Pristine PM ltd;1063392 said:


> The amount of time spent setting something up software-wise and using it would probably take longer then actually doing the work...


Well, once its set up, its set up. After that, its just entering milages and times.

Without having to yank out receipts for parts, then tracking down what man hours were put into what repair on what piece of equipment, how do you track what it is costing you maintain a piece of equipment? Your cost of maintenance should directly effect your hourly rate for that piece of equipment.

To tell you the truth, I have no idea what I spend on maintenance for each piece of equipment. And thats one main thing I am trying to fix.
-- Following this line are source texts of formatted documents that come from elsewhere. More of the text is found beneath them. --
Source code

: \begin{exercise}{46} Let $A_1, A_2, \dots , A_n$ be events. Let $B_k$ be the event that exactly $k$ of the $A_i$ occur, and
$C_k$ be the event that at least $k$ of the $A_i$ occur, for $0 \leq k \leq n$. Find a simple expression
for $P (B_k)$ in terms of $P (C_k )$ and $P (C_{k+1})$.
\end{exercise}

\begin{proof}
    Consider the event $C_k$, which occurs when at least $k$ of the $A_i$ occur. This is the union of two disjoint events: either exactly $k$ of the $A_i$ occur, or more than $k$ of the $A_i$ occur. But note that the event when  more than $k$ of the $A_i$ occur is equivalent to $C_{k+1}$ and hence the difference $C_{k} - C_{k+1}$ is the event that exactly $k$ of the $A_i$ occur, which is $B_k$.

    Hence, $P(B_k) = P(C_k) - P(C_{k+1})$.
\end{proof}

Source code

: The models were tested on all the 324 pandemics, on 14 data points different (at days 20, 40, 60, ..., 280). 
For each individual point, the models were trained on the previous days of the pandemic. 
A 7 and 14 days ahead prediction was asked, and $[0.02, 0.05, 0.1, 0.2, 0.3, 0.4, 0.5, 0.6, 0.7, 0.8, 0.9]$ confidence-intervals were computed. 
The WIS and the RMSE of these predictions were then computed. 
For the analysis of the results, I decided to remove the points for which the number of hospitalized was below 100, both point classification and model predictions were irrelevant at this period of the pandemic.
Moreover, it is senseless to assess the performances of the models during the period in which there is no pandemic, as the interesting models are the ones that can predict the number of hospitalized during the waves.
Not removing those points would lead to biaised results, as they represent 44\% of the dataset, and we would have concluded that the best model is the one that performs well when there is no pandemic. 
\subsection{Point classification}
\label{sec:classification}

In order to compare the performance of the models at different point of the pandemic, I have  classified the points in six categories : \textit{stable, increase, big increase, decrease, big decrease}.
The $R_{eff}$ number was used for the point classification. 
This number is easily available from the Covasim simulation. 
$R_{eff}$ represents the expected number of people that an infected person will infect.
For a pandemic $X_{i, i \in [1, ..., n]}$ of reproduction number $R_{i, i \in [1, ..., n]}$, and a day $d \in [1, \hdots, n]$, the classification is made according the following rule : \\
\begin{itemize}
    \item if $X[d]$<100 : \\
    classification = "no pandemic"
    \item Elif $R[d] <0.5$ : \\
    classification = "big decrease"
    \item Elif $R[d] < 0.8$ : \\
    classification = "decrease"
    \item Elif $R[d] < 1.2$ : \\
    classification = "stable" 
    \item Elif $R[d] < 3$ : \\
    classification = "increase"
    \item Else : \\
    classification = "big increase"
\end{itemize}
It was a lot easier when I had the dealers do everything, because I had invoices. But now, we do 100% of everything in house. Even if a front end needs to be re-built, or a rear end needs to be replaced, or a transfer case needs to be re-built, whatever it is we do it. I didn't hire a guy just to change oil. I haven't had anything at a dealer or shop since I hired this guy and the amount of money it saves is very significant


----------



## redman6565 (Jul 14, 2008)

merrimacmill;1063402 said:


> Well, once its set up, its set up. After that, its just entering milages and times.
> 
> Without having to yank out receipts for parts, then tracking down what man hours were put into what repair on what piece of equipment, how do you track what it is costing you maintain a piece of equipment? Your cost of maintenance should directly effect your hourly rate for that piece of equipment.
> 
> ...


i have a 2 part service report, one part a service check list that makes sure they look at and inspect everything, the other is a write-up section, where they record part numbers, filter numbers, mileage, who did what and when. the report goes into that machine's file folder. then on quick books, i've set it up to cost each mechanic's time for each machine they work on, so at any point in time, i can print out a report that shows how much labor i've spent on each machine, how much in parts. still fine tuning myself, but it's not bad.


----------



## Longae29 (Feb 15, 2008)

We have a filing cabinet in our mechanics office that has a file folder for each truck, loader, etc. He fills out a generic service report sheet available at most office supply stores. He is then responsible for keeping track of when a truck or loader needs to come in for service. Its pretty basic, and has served us well thus far, we've only had a full time mechanic for a year now. With our size, it has been kind of a waste this summer, since a lot fewer of our trucks get used, and we gaurantee him 40hours. We are planning on having him work 60 hours Nov.1st-April 30th, and then 20 hours April-Nov. next year.


----------